Depolaması kuru ot şeklinde gölgelik alanlarda kurutulup balya yapılabilir. Tuz oranı ve lif yapısı nedeniyle silaj kalitesi düşüktür ancak diğer yemlerle karıştırılarak bazı denemeler yapılmış. Bazı bölgelerde sadece yaprakları toplanıp kurutularak hayvanlara verilir. Kuruduktan sonra 6-12 ay kadar nemsiz ortamda saklanabilir. Tuz içeriği doğal koruyucu görevi görerek küf oluşumunu azaltır. Ancak yüksek nemli ortamda saklanırsa çürümeye ve tuz kristalleşmesine neden olabilir.
Tuz çalısı sadece taze tüketilen bir yem değil, kuru ot formunda saklanabilen ve kıt dönemlerde kullanılabilen bir yem kaynağıdır. Bu yönüyle çiftçilere hem esneklik hem ekonomik avantaj sağlar.
DAYANIKLILIĞIYLA MERALARIN VAZGEÇİLMEZİ
Tuz çalısının yaygınlaştırılmasıyla ilgili bir çalışmanız var mı? Örnek uygulama ya da projeler hakkında bilgi verir misiniz?
Konya Toprak Su ve Çölleşme ile Mücadele Araştırma Enstitüsü Müdürlüğü olarak 2021 yılından bu yana yaklaşık 705 bin adet tuz çalısı fidesi üretimi yaptık.
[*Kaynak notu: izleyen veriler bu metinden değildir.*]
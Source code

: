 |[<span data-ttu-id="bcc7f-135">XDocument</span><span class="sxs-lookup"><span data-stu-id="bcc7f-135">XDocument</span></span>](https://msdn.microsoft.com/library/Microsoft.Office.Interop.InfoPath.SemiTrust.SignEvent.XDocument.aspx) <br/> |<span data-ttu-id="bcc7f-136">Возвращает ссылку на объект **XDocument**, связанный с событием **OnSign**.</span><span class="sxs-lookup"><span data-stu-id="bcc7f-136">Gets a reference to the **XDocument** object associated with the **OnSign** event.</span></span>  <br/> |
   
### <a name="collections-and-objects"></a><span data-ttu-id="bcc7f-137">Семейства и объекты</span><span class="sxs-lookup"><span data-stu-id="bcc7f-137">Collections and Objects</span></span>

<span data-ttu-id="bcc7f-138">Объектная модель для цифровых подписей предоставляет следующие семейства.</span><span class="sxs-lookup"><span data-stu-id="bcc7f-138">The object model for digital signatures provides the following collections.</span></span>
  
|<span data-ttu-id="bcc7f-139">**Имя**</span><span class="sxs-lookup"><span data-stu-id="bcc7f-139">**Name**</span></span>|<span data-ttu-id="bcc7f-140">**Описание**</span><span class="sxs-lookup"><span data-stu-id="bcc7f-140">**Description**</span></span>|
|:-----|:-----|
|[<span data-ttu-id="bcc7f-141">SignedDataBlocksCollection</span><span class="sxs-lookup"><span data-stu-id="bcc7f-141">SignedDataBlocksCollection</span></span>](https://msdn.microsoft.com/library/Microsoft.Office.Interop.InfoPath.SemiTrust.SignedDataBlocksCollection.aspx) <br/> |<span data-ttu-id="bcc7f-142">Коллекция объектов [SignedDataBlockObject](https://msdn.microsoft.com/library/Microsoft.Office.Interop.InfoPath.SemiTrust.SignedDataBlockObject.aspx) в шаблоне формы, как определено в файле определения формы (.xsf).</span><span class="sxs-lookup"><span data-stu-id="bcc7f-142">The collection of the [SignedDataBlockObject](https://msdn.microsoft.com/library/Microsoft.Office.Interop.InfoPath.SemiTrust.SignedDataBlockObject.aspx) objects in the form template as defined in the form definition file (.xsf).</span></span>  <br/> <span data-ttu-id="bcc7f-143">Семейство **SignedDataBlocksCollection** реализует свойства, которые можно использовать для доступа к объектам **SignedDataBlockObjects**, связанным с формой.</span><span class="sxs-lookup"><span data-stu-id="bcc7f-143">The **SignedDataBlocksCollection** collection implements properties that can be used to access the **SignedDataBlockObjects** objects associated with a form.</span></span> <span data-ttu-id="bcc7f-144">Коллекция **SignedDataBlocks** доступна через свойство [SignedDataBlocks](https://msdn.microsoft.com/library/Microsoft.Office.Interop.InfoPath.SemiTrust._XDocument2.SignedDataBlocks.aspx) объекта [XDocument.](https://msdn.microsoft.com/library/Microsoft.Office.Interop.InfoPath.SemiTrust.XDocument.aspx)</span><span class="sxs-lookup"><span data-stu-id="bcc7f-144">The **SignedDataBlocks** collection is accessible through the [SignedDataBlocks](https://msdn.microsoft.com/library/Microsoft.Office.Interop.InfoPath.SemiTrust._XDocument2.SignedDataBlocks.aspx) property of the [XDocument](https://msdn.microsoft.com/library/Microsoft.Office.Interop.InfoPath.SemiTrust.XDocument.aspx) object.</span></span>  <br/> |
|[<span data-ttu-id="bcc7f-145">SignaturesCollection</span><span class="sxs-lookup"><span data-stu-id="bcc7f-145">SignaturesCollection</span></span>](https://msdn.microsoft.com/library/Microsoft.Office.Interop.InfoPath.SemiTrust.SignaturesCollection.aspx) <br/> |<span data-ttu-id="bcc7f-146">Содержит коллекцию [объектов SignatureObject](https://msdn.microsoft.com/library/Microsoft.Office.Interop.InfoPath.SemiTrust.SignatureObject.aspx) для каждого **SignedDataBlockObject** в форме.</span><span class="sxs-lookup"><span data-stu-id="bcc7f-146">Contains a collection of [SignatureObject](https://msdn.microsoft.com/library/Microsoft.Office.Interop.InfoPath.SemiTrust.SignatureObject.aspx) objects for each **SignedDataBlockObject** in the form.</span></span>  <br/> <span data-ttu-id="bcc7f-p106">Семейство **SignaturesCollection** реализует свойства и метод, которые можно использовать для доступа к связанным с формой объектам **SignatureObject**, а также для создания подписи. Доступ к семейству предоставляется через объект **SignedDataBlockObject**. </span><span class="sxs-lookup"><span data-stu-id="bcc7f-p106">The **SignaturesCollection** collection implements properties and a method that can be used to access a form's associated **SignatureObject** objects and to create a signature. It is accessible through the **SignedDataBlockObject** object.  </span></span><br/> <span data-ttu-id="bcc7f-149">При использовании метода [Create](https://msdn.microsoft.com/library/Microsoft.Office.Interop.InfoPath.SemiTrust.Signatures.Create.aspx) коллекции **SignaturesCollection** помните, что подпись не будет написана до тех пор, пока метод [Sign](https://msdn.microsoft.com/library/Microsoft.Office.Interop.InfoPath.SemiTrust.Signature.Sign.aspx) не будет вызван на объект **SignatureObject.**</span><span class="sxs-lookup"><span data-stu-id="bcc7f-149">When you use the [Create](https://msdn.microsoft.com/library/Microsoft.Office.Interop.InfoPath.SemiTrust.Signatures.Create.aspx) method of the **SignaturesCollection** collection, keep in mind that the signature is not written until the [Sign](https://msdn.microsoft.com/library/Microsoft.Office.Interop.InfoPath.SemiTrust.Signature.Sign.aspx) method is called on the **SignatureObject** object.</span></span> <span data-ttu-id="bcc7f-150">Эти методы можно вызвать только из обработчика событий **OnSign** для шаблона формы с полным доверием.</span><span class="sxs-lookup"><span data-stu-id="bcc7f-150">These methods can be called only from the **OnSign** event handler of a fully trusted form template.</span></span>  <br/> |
Üretilen bu fideleri Konya, Aksaray, Karaman ve Niğde illerinde “Mera Islah ve Amenajman Projeleri” kapsamında 9 bin 150 dekar alanda toprakla buluşturduk. Bu fideler sayesinde 27 bin 565 ton yeşil ot katkısı sağlamış olduk. Ekonomiye katkısı ise 47 milyon 411 bin 800 TL oldu.
Önümüzdeki 5 yıl içinde, Enstitümüzde 6 milyon fide üretimi hedefliyoruz. Bu sayede Bakanlığımızın Dünya Bankası ile yürütmekte olduğu “Türkiye’de Depremden Etkilenen İllerde Tarım Sektörünün İyileştirilmesi Projesi” kapsamında depremden etkilenen illere yıllık 1 milyon fide temini sağlanacak. Buna ilave olarak Konya, Aksaray, Niğde, Karaman illerinde Enstitümüzün devam eden “Mera Islah ve Amenajman Projeleri” ile 5 yıl içinde 72 bin dekar alanda yaklaşık 216 bin ton yeşil ot yetiştirilecek. Yani depremden etkilenen iller ve çevre illerde Enstitümüzce yürütülen projelerin sonunda ekonomiye toplam 371 milyon 623 bin TL katkı sağlanmış olacak.
Enstitümüzde kuraklığa dayanıklı başka bitkilerin adaptasyonu için de çalışmalara devam ediyoruz.
Üretici tuz çalısı fide ya da fidanlarını almak isterse nereden temin edebilir?
Konya Toprak Su ve Çölleşme ile Mücadele Araştırma Enstitüsü Müdürlüğümüzün bin metre karelik modern serası ve üretim sahası var. Üreticilerimiz buradan sonbaharda fide temin edebilirler. Sonbaharda dikilip can suyu verilen tuz çalısı böylece sıcaklardan etkilenmeden ve ekstra sulama ihtiyacı duymadan gelişebilir.